ABSTRACT Biology thrives on complexity, and yet our approaches to deciphering complex biological systems have been simple, observational, reductionist, and qualitative. The observational nature of biology may even seem self-evident, as expressed more than three centuries ago by Robert Hooke, whose work Micrographia of 1665 contained his microscopical investigations that included the first identification of biological cells: “The truth is, the science of Nature has already been too long made only a work of the brain and the fancy. It is now high time that it should return to the plainness and soundness of observations on material and obvious things.” As we begin to observe, infer, and list the fundamental “parts” out of which biology is created, we cannot stop marveling at how these same components and their variants and homologues interconnect, intertwine, and interact via universal principles that still remain to be fully deciphered.

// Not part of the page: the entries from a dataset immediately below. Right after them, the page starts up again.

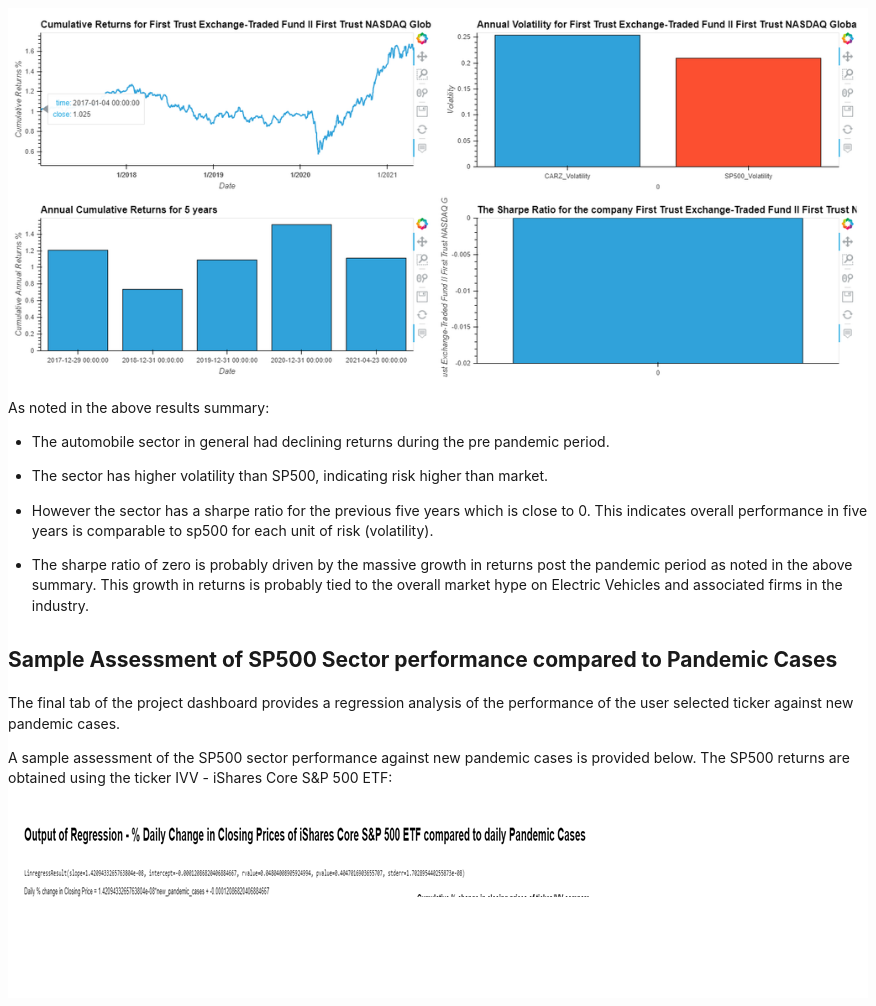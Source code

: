 ![Settings Window](./Images/5_Automobiles.PNG)

As noted in the above results summary:

-   The automobile sector in general had declining returns during the pre pandemic period.

-   The sector has higher volatility than SP500, indicating risk higher than market.

-   However the sector has a sharpe ratio for the previous five years which is close to 0. This indicates overall performance in five years is comparable to sp500 for each unit of risk (volatility).

-   The sharpe ratio of zero is probably driven by the massive growth in returns post the pandemic period as noted in the above summary. This growth in returns is probably tied to the overall market hype on Electric Vehicles and associated firms in the industry.

## Sample Assessment of SP500 Sector performance compared to Pandemic Cases

The final tab of the project dashboard provides a regression analysis of the performance of the user selected ticker against new pandemic cases.

A sample assessment of the SP500 sector performance against new pandemic cases is provided below. The SP500 returns are obtained using the ticker IVV - iShares Core S&P 500 ETF:

![Settings Window](./Images/6_Regression1.PNG)
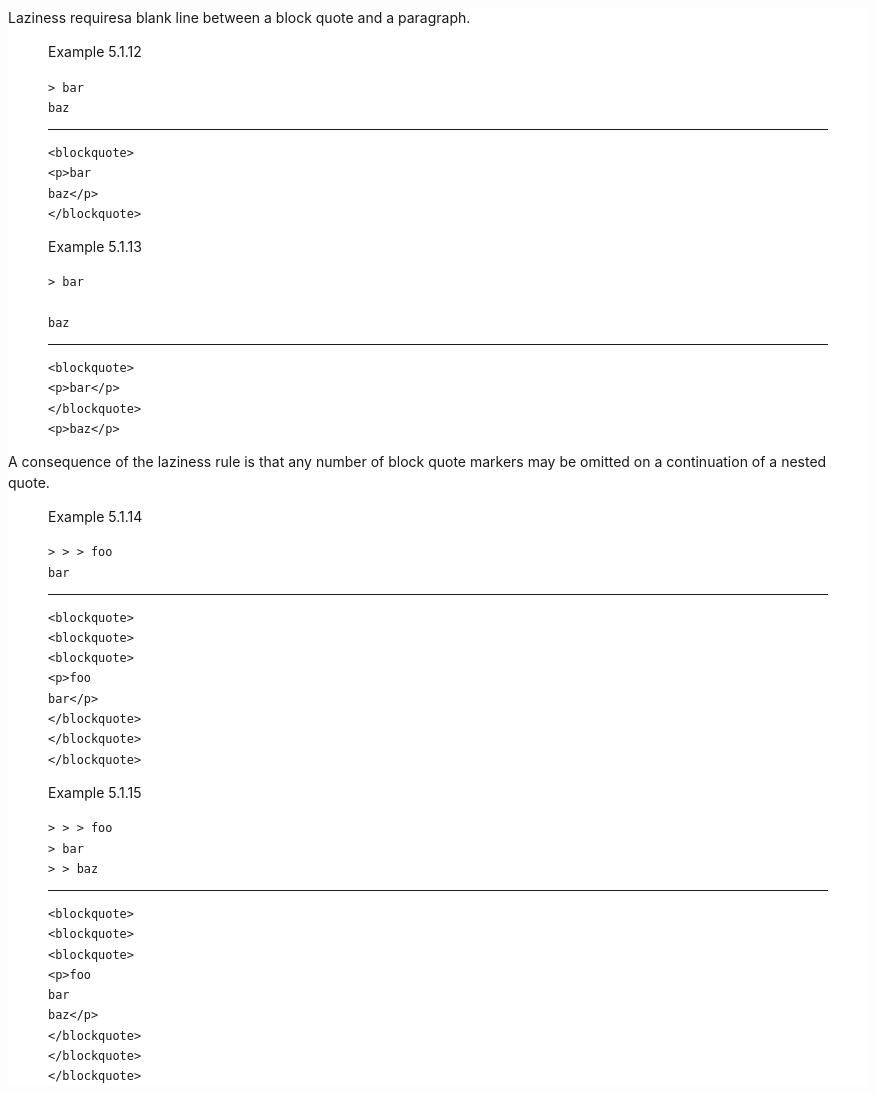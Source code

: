 Laziness requiresa blank line between a block quote and a paragraph.

<figure>
  <figcaption>Example 5.1.12</figcaption>
<pre><code>&gt; bar
baz
<hr />&lt;blockquote&gt;
&lt;p&gt;bar
baz&lt;/p&gt;
&lt;/blockquote&gt;</code></pre>
</figure>

<figure>
  <figcaption>Example 5.1.13</figcaption>
<pre><code>&gt; bar<br />
baz
<hr />&lt;blockquote&gt;
&lt;p&gt;bar&lt;/p&gt;
&lt;/blockquote&gt;
&lt;p&gt;baz&lt;/p&gt;</code></pre>
</figure>

A consequence of the laziness rule is that any number of block quote markers may be omitted on a continuation of a nested quote.

<figure>
  <figcaption>Example 5.1.14</figcaption>
<pre><code>&gt; &gt; &gt; foo
bar
<hr />&lt;blockquote&gt;
&lt;blockquote&gt;
&lt;blockquote&gt;
&lt;p&gt;foo
bar&lt;/p&gt;
&lt;/blockquote&gt;
&lt;/blockquote&gt;
&lt;/blockquote&gt;</code></pre>
</figure>

<figure>
  <figcaption>Example 5.1.15</figcaption>
<pre><code>&gt; &gt; &gt; foo
&gt; bar
&gt; &gt; baz
<hr />&lt;blockquote&gt;
&lt;blockquote&gt;
&lt;blockquote&gt;
&lt;p&gt;foo
bar
baz&lt;/p&gt;
&lt;/blockquote&gt;
&lt;/blockquote&gt;
&lt;/blockquote&gt;</code></pre>
</figure>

To unravel this biological complexity, of which we only have a hint so far, it has become necessary to develop novel tools and approaches that augment and rigorously formalize those human reasoning processes—tools that until now could be used for only tiny toy-like subsystems in biology. To this end, the anticipated computational systems biology tools aim to draw upon constructive mathematical approaches developed in the context of dynamical systems, kinetic analysis, computational theory, and logic. The resulting toolkit aspires to build powerful simulation, analysis, and reasoning facilities that can be used by working biologists for multiple purposes: in making sense of existing data, in devising new experiments, and ultimately in understanding functional properties of genomes, proteomes, cells, organs, and organisms. If this ambitious program is to ultimately succeed, there are certain critical components that require special attention of computer scientists and applied mathematicians. This chapter studies the nature of these components, software architecture for integrating them, and illustrative examples of how such an integrated system may function in practice.